- _DATA FOR ANALYSIS_

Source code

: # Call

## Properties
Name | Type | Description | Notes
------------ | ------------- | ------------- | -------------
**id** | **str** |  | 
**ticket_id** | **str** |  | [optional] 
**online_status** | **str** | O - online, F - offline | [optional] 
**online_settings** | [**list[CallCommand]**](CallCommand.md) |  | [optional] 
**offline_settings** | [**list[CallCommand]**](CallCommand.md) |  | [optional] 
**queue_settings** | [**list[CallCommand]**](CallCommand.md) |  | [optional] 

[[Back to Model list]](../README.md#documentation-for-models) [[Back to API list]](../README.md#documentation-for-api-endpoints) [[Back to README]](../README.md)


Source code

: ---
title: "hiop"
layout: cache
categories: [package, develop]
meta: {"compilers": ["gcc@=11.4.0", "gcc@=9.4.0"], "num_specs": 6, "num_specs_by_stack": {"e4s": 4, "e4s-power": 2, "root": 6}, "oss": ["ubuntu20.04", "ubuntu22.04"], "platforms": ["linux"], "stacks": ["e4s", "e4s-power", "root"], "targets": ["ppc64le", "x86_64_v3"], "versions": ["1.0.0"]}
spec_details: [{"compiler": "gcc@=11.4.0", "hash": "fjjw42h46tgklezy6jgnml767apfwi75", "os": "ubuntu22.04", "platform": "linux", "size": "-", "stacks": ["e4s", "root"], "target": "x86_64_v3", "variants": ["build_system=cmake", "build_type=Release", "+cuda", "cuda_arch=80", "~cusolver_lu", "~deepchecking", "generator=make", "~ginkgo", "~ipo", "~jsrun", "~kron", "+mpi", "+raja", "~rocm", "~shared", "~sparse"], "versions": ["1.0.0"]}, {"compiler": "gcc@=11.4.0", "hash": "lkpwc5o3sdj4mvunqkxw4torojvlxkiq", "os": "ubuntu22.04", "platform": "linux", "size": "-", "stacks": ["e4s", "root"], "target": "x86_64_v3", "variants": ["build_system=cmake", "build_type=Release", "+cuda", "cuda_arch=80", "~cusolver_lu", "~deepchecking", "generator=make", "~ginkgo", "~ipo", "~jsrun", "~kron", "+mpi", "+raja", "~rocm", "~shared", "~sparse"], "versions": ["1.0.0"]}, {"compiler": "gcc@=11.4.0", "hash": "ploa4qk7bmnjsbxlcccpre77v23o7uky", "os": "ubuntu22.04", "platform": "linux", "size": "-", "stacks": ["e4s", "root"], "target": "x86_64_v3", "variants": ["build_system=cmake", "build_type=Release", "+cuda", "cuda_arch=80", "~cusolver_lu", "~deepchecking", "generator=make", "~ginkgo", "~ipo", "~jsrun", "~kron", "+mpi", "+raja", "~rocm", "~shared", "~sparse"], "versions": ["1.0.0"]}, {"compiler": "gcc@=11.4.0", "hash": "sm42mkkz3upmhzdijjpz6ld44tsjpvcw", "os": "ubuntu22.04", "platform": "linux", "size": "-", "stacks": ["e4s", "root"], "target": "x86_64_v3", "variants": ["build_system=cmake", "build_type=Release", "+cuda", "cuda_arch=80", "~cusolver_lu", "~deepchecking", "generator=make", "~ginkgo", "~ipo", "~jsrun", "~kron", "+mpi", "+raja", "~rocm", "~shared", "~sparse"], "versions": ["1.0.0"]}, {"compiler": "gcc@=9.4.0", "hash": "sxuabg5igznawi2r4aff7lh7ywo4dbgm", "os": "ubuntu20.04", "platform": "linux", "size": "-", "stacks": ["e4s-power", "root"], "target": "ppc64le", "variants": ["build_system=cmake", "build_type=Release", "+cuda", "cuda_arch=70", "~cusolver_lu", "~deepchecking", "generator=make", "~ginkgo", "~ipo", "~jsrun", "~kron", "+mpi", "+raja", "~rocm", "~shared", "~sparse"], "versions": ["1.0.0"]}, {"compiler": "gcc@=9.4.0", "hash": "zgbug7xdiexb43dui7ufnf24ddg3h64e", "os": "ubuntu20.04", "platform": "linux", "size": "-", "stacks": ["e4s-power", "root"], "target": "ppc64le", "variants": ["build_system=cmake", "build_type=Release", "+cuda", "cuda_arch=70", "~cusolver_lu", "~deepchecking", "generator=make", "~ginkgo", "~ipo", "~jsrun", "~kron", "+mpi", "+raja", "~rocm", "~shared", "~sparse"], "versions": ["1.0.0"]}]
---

- _WORK TO COMPLETE_
Each line holding the string "optional" counts once. Work out the number of such lines in the data and give only that.

- _ANSWER SECTION_
5